If your underwriter has no specific guideline, 30 days is a good rule of thumb. It's more of an art than a science. You are balancing the unique risks of the title with the risk that something may have been filed in the interim. So, if I have a high risk seller, pending issues, I'm more likely to do interim checking if a closing is delayed. If the seller is low risk I may wait.
In any case, under no circumstances should you record documents without a final bringdown. (That's what I call a date down.)
On that subject, you should have procedures in place to deal with last minute surprises. What do you do if the abstactor finds something? Who is notified and whose job is it to immediately resolve the matter?
We're a table-funding state. We disburse at the closing table before recording in most transactions. We use a strongly worded disbursement affidavit to tie up loose ends with the sellers in exchange for the check. If they won't sign the affidavit, they don't get their check until the documents have been recorded.
High risk sellers don't get the choice. We won't give up the money until the final bringdown has been completed and documents are safely recorded.

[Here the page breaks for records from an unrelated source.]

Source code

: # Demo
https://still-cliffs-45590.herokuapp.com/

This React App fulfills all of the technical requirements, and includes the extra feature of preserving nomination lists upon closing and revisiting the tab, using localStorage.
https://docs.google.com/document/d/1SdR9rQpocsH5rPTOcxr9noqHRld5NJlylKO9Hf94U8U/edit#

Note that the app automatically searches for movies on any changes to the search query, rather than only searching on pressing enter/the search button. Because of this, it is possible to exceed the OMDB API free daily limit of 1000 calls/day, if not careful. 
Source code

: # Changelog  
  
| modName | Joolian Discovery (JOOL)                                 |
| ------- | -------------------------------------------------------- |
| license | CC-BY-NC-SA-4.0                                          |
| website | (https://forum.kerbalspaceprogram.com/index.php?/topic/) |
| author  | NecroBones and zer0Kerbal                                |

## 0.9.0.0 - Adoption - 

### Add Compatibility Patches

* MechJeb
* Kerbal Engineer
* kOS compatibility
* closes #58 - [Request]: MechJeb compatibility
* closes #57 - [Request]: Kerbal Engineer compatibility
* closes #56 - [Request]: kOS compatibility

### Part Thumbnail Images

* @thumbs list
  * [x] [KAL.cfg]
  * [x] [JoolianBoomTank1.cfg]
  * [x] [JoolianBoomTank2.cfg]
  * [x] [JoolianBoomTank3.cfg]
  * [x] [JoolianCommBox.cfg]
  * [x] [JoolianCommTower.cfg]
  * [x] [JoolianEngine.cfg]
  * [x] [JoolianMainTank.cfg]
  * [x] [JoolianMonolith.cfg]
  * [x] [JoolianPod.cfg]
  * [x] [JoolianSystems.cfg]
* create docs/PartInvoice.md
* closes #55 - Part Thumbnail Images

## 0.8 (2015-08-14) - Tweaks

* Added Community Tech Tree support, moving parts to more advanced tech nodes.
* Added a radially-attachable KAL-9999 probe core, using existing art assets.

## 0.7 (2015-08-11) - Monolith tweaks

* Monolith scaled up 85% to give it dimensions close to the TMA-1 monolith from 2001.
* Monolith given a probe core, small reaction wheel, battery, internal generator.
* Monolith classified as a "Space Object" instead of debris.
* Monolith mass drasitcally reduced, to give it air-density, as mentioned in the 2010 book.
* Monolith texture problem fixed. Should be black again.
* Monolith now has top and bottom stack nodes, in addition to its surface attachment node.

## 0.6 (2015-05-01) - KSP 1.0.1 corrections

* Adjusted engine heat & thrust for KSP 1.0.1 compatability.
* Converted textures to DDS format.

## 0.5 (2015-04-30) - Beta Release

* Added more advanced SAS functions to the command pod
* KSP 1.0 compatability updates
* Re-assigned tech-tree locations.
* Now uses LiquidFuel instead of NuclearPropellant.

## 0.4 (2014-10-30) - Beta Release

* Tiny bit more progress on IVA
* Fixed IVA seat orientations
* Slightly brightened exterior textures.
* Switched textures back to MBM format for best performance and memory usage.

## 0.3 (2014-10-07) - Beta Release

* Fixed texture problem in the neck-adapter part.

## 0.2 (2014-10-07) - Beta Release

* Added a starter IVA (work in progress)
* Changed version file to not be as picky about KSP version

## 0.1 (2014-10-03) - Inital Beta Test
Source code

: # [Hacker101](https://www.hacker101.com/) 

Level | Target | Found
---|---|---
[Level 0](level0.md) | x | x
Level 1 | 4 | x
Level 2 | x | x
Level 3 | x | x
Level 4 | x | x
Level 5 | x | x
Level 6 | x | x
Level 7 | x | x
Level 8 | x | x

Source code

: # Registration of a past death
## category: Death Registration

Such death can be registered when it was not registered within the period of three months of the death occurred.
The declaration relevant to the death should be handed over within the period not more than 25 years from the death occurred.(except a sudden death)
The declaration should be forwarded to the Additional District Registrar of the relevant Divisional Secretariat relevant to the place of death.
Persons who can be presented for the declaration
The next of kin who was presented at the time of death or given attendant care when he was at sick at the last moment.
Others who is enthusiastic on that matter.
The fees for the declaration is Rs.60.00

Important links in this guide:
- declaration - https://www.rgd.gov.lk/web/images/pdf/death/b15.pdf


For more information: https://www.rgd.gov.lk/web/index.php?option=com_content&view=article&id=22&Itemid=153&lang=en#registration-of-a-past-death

There are still some unexpected surprises like new mortgages that the seller forgot to tell us about. When the abstractor calls our office with that kind of scenario, we consider it a "stop, drop and roll" procedure. FIRST, we protect the money. If the money is out the door, our bank is notified to stop payment on the proceeds check. We have 24 hours to undo a stop payment and that gives us time to work out a resolution.
Take a moment to consider how your office handles this kind of crisis. Thinking through the possiblities while you are calm is much better than when a problem arises. Also, giving your staff clear instructions now will help them to face the problem head on when it happens so they will not be tempted to hide the facts. Remember you are working as a team and you need everybody working together to mitigate damages.